Identify all lines of the data containing the string "Provider" and copy them.

SUPPLIED MATERIAL:
++++++++
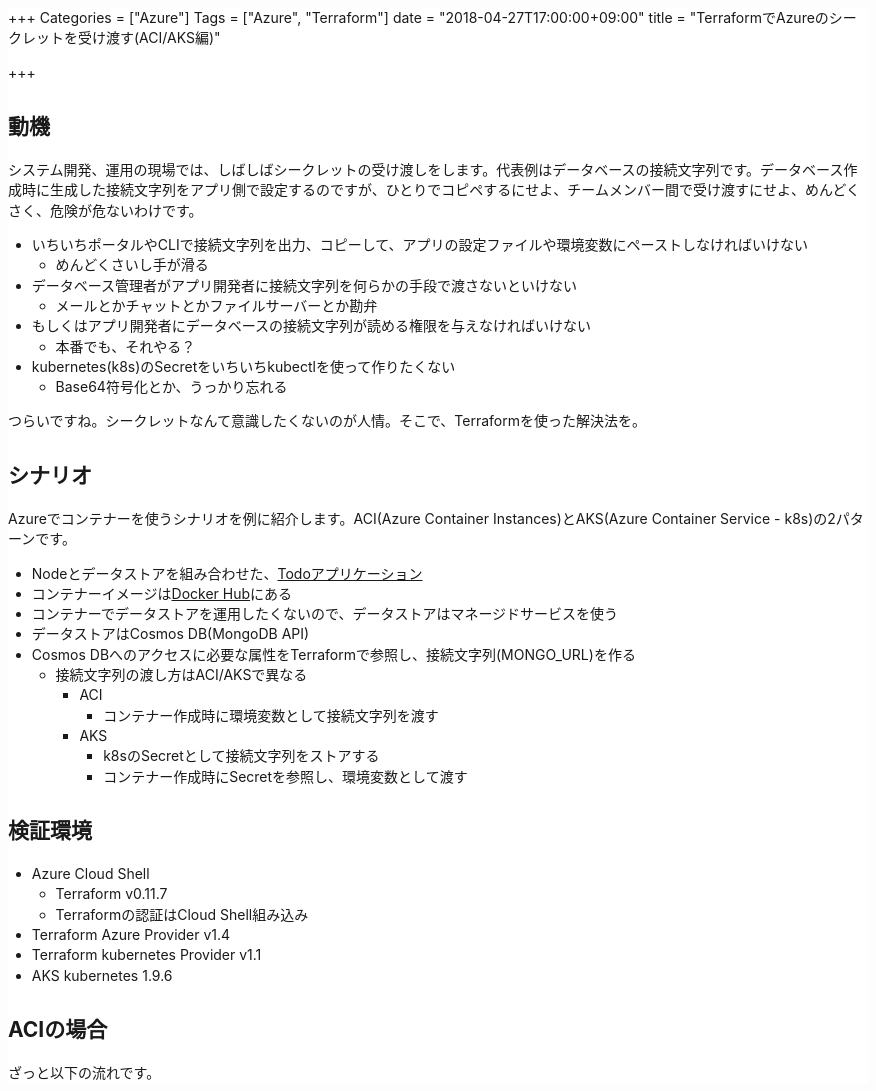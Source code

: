 +++
Categories = ["Azure"]
Tags = ["Azure", "Terraform"]
date = "2018-04-27T17:00:00+09:00"
title = "TerraformでAzureのシークレットを受け渡す(ACI/AKS編)"

+++

## 動機
システム開発、運用の現場では、しばしばシークレットの受け渡しをします。代表例はデータベースの接続文字列です。データベース作成時に生成した接続文字列をアプリ側で設定するのですが、ひとりでコピペするにせよ、チームメンバー間で受け渡すにせよ、めんどくさく、危険が危ないわけです。

* いちいちポータルやCLIで接続文字列を出力、コピーして、アプリの設定ファイルや環境変数にペーストしなければいけない
  * めんどくさいし手が滑る
* データベース管理者がアプリ開発者に接続文字列を何らかの手段で渡さないといけない
  * メールとかチャットとかファイルサーバーとか勘弁
* もしくはアプリ開発者にデータベースの接続文字列が読める権限を与えなければいけない
  * 本番でも、それやる？
* kubernetes(k8s)のSecretをいちいちkubectlを使って作りたくない
  * Base64符号化とか、うっかり忘れる

つらいですね。シークレットなんて意識したくないのが人情。そこで、Terraformを使った解決法を。

## シナリオ
Azureでコンテナーを使うシナリオを例に紹介します。ACI(Azure Container Instances)とAKS(Azure Container Service - k8s)の2パターンです。

* Nodeとデータストアを組み合わせた、[Todoアプリケーション](https://github.com/ToruMakabe/ImpressAzureBookNode)
* コンテナーイメージは[Docker Hub](https://hub.docker.com/r/torumakabe/nodetodo/)にある
* コンテナーでデータストアを運用したくないので、データストアはマネージドサービスを使う
* データストアはCosmos DB(MongoDB API)
* Cosmos DBへのアクセスに必要な属性をTerraformで参照し、接続文字列(MONGO_URL)を作る
  * 接続文字列の渡し方はACI/AKSで異なる
    * ACI
      * コンテナー作成時に環境変数として接続文字列を渡す
    * AKS
      * k8sのSecretとして接続文字列をストアする
      * コンテナー作成時にSecretを参照し、環境変数として渡す

## 検証環境

* Azure Cloud Shell
  * Terraform v0.11.7
  * Terraformの認証はCloud Shell組み込み
* Terraform Azure Provider v1.4
* Terraform kubernetes Provider v1.1
* AKS kubernetes 1.9.6

## ACIの場合
ざっと以下の流れです。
++++++++
WRITTEN RESPONSE:
* Terraform Azure Provider v1.4
* Terraform kubernetes Provider v1.1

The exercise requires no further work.